Data entries

# # # #

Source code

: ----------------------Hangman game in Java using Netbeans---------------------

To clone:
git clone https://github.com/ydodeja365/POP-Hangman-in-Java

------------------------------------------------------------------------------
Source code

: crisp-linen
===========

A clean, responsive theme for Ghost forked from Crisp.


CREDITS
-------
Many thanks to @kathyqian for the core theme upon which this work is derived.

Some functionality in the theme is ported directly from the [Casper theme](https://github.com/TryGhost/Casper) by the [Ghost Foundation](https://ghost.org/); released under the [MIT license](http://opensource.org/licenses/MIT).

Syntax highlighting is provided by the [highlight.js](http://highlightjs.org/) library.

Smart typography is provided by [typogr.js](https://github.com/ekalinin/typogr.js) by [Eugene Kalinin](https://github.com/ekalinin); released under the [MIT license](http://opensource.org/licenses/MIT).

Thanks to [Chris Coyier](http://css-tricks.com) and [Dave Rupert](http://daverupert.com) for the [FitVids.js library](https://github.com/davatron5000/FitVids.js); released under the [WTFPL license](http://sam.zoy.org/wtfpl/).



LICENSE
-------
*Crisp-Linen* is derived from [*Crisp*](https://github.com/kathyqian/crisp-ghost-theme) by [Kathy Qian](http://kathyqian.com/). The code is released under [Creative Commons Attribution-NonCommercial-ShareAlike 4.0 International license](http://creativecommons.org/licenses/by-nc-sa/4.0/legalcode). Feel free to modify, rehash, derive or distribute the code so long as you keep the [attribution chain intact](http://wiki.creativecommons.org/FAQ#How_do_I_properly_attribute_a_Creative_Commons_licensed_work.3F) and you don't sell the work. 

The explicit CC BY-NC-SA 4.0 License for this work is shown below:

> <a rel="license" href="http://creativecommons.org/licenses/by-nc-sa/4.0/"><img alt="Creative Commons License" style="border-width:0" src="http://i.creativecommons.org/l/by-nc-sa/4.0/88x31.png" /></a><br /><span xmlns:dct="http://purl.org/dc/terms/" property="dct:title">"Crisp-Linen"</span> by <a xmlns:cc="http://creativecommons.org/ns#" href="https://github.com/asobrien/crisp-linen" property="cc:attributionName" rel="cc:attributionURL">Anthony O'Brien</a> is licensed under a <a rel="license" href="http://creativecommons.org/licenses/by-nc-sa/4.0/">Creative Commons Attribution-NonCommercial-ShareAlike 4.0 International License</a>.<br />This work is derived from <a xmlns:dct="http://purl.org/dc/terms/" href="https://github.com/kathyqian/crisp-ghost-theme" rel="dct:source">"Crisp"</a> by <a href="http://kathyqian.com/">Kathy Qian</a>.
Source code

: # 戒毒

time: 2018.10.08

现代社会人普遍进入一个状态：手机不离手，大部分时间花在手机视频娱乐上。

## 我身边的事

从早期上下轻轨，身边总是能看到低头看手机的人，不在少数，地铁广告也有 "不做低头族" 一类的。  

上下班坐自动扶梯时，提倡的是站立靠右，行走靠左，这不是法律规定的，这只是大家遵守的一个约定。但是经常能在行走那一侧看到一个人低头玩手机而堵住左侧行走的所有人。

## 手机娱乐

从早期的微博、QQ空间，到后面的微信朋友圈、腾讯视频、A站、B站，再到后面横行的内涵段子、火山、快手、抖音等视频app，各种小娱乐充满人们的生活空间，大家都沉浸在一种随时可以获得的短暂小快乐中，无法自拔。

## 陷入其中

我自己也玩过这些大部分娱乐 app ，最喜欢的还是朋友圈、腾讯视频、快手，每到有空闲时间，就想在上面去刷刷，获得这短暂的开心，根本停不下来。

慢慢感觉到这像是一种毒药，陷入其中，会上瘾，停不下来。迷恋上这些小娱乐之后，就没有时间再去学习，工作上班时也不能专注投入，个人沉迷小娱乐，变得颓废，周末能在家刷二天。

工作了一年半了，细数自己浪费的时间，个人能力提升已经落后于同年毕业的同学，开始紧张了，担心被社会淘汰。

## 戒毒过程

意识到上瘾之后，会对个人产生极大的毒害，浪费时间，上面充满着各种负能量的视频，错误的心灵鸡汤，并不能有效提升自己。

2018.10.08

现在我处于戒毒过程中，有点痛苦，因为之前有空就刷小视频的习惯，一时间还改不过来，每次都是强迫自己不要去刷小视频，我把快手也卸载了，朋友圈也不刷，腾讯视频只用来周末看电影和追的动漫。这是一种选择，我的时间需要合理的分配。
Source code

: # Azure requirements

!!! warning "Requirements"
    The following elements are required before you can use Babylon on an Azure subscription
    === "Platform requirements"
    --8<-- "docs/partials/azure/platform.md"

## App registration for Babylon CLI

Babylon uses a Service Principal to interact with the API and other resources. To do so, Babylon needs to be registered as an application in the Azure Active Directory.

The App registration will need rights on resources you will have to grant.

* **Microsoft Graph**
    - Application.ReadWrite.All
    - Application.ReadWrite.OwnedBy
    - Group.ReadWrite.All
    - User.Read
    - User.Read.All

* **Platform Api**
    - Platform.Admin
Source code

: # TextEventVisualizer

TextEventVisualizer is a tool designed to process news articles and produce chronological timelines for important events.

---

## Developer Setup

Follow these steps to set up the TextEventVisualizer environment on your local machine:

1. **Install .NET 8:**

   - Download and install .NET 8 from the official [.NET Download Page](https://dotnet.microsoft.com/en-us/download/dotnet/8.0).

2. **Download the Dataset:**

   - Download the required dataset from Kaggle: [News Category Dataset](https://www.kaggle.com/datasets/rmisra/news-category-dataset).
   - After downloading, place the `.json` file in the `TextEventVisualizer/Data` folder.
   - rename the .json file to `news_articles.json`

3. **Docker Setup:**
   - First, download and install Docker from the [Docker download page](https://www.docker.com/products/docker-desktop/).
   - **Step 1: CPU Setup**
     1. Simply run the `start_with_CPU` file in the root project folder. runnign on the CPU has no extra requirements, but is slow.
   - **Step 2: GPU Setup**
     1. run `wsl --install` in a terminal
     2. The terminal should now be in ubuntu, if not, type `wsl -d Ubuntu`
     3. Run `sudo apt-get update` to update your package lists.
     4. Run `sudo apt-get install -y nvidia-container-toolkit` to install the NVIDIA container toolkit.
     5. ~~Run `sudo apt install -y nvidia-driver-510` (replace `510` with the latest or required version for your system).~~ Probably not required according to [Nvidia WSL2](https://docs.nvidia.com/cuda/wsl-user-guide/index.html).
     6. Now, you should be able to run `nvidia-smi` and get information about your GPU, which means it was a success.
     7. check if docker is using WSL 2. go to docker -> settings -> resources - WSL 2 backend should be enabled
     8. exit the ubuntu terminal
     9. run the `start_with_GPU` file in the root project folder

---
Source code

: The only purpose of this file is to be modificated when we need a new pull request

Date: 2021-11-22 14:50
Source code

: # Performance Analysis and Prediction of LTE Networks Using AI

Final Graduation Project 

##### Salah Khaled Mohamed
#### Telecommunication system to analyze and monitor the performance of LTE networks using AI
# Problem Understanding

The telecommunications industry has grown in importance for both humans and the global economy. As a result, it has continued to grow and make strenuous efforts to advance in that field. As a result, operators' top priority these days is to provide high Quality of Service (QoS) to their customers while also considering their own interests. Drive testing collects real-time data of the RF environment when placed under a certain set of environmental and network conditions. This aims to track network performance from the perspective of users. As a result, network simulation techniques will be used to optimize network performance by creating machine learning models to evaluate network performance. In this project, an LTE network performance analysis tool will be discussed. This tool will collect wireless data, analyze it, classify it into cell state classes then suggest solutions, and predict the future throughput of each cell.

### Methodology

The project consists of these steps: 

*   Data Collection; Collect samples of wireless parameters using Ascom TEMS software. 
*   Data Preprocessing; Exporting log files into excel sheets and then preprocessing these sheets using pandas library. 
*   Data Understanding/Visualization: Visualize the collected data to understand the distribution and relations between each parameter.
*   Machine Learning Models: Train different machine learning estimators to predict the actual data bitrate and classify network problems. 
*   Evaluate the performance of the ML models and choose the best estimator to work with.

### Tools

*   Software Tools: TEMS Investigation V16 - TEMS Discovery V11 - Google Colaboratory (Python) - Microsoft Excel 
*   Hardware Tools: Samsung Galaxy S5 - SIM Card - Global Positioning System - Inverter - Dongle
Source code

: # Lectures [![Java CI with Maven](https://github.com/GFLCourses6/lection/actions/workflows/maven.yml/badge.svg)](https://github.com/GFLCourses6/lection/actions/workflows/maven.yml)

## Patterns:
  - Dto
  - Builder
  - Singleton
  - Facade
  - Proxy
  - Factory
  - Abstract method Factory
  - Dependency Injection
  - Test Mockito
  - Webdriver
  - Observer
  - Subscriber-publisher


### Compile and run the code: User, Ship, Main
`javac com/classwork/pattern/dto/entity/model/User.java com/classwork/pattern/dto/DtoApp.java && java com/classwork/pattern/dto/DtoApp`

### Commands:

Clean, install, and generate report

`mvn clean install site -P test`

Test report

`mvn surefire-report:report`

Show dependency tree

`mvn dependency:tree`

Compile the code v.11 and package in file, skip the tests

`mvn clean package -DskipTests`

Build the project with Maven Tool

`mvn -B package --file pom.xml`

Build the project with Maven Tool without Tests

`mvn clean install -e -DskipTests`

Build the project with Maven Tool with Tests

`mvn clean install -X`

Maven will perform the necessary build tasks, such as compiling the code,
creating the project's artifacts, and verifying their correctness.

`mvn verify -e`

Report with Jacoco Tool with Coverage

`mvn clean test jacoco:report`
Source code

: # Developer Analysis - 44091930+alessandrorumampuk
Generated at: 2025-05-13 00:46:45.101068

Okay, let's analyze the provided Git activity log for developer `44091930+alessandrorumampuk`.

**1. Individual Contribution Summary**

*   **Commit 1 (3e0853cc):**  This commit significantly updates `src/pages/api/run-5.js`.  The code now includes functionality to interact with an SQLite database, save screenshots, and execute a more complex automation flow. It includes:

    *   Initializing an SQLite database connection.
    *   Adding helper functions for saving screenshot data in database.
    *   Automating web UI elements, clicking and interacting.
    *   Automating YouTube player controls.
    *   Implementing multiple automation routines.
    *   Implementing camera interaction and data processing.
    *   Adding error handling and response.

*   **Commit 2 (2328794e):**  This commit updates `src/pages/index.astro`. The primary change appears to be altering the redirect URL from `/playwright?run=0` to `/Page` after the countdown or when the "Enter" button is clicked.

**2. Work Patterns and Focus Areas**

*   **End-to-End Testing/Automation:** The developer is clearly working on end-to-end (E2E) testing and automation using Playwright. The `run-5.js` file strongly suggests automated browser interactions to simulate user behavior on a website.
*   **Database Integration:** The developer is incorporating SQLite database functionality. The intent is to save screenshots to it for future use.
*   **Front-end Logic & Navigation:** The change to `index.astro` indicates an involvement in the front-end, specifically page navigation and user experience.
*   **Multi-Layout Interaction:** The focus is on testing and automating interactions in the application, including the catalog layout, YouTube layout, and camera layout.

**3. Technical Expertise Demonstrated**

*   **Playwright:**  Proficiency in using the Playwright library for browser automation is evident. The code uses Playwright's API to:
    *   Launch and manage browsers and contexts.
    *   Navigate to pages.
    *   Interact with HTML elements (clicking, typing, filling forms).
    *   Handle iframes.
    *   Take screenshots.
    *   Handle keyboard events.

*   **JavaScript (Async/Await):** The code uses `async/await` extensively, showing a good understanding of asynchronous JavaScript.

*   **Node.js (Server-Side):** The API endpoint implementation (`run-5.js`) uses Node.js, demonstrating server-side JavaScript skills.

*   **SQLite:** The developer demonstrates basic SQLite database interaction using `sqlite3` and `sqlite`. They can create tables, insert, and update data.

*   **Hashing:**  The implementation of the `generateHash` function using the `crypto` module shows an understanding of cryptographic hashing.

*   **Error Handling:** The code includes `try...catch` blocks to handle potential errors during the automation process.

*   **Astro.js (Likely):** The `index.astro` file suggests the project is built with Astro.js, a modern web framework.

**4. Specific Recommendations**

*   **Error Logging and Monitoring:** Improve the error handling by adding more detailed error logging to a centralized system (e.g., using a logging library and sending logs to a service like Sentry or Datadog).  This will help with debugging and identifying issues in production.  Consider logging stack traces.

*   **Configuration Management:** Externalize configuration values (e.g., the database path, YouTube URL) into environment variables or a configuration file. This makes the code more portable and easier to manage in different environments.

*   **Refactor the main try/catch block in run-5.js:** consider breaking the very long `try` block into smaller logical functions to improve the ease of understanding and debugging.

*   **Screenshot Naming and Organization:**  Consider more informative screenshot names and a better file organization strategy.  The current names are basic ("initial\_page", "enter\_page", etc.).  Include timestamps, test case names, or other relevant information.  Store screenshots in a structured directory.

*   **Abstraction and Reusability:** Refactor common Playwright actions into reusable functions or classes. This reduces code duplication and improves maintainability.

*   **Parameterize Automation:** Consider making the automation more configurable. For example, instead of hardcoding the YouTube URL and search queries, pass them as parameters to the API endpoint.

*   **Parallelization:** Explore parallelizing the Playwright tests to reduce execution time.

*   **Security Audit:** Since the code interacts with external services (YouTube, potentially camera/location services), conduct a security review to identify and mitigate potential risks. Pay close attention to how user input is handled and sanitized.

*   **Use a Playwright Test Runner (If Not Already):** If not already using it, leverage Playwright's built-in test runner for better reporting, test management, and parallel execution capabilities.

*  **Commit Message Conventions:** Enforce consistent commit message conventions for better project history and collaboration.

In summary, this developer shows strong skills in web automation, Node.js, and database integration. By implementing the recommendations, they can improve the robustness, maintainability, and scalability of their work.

# # # #

**TASK DETAILS**
Check each line above for the string "your", then copy the ones that have it.

**ANSWER AREA**
Follow these steps to set up the TextEventVisualizer environment on your local machine:
     3. Run `sudo apt-get update` to update your package lists.
     5. ~~Run `sudo apt install -y nvidia-driver-510` (replace `510` with the latest or required version for your system).~~ Probably not required according to [Nvidia WSL2](https://docs.nvidia.com/cuda/wsl-user-guide/index.html).
     6. Now, you should be able to run `nvidia-smi` and get information about your GPU, which means it was a success.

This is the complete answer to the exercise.